A federal judge has refused to remove Klein Independent School District from a lawsuit. The case involves a former employee who says she was forced out after reporting that her teenage daughter was recruited into a trafficking operation linked to a former teacher. The ruling means the district remains involved in the legal case over alleged retaliation and how officials responded to warnings, according to Houston Public Media.

Bennett denied Klein ISD’s motion to dismiss and adopted a magistrate judge’s recommendation, trimming parts of the complaint but leaving the district exposed to the core Title IX and retaliation claims. The suit was filed by former special-education teacher Desma Darden. She says that in early 2023 she reported to two supervisors and to the Harris County Sheriff’s Office that her teenage daughter had been subjected to human trafficking and prostitution by former Klein Cain High School cosmetology teacher Kedria Grigsby and Grigsby’s son. Darden has told local reporters she was later pressured to resign rather than face termination, leaving the district in June 2023. Those allegations, and her claim that Klein ISD retaliated against her for speaking up, form the backbone of the federal lawsuit, Click2Houston reported.

Grigsby was arrested in April 2024 on three counts of trafficking a child and three counts of compelling prostitution of juveniles, authorities said, as per Houston Chronicle. Her son, Roger Magee, pleaded guilty and was sentenced to 20 years in March 2025. Local coverage has noted that the arrests and charges helped fuel multiple civil suits and intense public concern about student safety across Klein ISD, with those developments becoming a central thread in ongoing reporting by ABC13.

What The Judge Said

According to court documents, Bennett’s order lets the case proceed against Klein ISD while dismissing certain Title IX claims against two named former district employees, Nicole Patin and Deedra Davis. The judge agreed with a magistrate’s recommendation to narrow some portions of the lawsuit but left Darden’s retaliation claims and the district-level Title IX allegations in place, Houston Public Media reported.

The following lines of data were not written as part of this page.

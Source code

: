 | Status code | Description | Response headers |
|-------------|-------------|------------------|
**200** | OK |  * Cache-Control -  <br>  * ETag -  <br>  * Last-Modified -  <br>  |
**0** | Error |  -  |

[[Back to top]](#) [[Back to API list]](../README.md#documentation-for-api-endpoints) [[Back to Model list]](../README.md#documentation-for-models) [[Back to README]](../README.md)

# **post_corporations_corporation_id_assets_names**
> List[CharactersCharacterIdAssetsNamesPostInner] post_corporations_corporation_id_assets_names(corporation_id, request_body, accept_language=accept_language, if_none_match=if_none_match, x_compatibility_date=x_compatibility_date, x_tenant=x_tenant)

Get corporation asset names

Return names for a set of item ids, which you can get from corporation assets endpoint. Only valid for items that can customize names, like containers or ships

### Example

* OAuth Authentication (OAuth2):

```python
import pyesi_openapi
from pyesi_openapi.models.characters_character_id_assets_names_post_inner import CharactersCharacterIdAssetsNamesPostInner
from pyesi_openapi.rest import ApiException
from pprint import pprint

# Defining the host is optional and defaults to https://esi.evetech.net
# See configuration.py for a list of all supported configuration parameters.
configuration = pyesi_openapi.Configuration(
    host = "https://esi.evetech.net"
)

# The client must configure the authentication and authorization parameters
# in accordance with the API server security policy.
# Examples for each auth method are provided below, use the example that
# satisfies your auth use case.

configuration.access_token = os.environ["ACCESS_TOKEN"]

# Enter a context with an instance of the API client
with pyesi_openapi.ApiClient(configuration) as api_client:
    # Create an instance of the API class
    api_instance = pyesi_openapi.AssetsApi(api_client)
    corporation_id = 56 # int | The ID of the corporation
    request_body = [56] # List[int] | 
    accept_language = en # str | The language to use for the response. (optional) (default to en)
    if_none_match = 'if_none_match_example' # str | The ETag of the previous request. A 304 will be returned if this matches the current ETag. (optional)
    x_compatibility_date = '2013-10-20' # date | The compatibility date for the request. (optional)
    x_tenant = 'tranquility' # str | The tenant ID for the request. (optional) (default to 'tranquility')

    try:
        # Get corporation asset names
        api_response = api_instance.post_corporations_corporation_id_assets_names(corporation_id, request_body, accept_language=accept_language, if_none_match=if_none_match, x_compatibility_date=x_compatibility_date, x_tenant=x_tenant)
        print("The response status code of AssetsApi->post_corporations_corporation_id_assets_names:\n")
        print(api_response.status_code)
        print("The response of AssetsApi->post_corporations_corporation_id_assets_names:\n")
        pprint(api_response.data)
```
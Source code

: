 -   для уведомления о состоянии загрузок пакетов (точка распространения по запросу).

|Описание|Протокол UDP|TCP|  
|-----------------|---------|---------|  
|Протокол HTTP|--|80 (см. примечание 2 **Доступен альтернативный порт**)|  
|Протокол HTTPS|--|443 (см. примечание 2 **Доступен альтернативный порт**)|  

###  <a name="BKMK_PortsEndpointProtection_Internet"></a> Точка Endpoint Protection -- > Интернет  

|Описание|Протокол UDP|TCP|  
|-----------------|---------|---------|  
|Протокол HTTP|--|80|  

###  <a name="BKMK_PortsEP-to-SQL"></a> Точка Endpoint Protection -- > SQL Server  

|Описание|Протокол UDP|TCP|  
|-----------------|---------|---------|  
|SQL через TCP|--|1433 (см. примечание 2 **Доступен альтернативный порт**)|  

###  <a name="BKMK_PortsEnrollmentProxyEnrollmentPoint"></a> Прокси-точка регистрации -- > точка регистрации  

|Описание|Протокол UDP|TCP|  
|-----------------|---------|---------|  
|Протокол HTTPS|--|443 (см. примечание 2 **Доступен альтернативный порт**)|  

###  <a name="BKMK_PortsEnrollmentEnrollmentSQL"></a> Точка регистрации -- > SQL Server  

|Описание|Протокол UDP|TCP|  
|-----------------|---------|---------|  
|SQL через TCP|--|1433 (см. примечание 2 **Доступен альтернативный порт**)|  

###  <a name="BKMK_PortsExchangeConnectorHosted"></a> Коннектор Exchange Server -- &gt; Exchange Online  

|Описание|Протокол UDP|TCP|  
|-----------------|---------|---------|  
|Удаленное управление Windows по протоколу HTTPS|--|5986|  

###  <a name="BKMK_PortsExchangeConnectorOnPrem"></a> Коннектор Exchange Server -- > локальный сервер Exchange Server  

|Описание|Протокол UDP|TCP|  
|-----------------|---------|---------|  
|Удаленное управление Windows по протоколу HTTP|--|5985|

District Response And Whistleblower's Account

Klein ISD has pushed back on Darden’s story. The district says she “resigned in lieu of a recommended termination following a documented pattern of unprofessional conduct and poor job performance,” and insists that claims of bias or retaliation are false, as stated by Click2Houston. Darden and her attorneys counter that she was punished for reporting suspected trafficking and that the district failed to protect vulnerable students, as detailed by Houston Chronicle.

Legal Implications

Under federal law, Title IX bars sex-based discrimination in education and protects employees and students from retaliation when they report sexual misconduct. That framework means Bennett’s ruling leaves the door open for a closer look at what Klein ISD knew, and when it knew it, about the alleged trafficking and related complaints, as noted by the U.S. Department of Education.

In a separate but related federal case earlier this year, a judge dismissed different Title IX claims against Klein ISD, as mentioned by Justia, which is an example of how courts can reach different conclusions even when allegations sound similar.

What's Next

With Klein ISD still in the defendant’s chair, lawyers on both sides are expected to move into discovery. That phase typically involves depositions and records requests that could test the district’s internal reporting systems, training practices, and response to warnings about staff conduct.

The district has said it will continue to defend its handling of the situation in court. Darden’s legal team, meanwhile, has framed Bennett’s decision as an important step toward accountability for students they say were harmed.